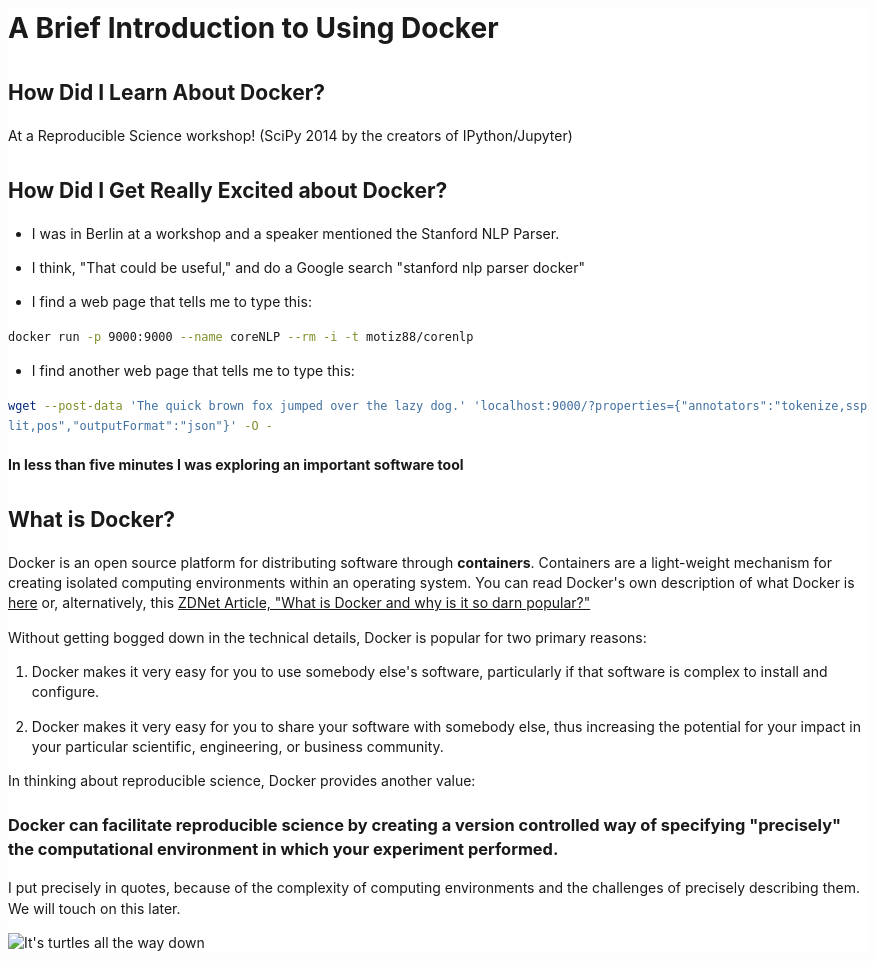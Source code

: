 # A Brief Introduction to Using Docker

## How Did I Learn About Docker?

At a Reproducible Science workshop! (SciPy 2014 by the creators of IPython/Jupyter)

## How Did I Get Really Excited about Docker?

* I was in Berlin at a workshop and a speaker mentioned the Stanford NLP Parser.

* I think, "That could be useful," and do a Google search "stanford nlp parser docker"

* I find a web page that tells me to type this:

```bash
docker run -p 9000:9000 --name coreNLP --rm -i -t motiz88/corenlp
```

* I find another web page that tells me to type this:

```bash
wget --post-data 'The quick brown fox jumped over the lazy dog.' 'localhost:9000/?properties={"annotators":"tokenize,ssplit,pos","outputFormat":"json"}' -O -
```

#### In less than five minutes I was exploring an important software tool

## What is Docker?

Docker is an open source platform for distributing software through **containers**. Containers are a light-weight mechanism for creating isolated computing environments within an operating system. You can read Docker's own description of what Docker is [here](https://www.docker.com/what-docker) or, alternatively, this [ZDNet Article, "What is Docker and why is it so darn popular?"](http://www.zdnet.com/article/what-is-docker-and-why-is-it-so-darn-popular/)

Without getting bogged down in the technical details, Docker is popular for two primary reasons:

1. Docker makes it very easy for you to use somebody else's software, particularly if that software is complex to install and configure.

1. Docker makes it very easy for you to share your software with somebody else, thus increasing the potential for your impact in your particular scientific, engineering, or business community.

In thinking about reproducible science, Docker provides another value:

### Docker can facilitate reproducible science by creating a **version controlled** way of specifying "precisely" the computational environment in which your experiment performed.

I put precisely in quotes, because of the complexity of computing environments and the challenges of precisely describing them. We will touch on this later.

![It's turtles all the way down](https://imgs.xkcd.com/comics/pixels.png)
---
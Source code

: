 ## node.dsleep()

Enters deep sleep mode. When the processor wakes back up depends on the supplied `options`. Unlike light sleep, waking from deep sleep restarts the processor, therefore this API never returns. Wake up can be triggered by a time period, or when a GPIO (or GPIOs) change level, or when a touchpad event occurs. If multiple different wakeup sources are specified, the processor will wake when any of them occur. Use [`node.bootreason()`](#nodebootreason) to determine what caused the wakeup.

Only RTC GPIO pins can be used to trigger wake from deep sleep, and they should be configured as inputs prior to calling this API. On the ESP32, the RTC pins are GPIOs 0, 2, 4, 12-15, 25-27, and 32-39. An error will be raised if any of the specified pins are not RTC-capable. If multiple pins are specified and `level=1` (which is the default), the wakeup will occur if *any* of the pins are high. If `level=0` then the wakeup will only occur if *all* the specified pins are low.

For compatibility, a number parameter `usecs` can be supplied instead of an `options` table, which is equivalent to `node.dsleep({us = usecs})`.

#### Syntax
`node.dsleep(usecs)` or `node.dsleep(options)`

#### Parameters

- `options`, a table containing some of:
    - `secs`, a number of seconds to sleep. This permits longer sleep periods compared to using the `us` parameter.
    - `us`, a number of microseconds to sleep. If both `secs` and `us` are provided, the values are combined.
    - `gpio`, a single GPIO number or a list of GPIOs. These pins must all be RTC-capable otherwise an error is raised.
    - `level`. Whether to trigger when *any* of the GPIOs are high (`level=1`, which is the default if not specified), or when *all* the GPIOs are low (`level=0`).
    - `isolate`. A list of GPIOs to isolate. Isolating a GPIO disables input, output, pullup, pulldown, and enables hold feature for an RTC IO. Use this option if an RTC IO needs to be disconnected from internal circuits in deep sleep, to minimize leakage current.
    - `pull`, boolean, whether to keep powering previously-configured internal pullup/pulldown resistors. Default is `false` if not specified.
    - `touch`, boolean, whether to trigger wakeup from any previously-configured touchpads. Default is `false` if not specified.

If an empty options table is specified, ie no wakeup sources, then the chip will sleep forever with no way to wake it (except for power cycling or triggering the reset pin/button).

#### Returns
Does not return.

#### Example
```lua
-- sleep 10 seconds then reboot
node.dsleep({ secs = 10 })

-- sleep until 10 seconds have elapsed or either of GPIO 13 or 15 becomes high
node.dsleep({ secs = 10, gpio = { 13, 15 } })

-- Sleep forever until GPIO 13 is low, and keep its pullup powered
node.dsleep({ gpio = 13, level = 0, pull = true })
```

#### [Assignment]
Your answer should be a single number: the count of lines in these records that hold the string "makes".

#### [Solved exercise]
2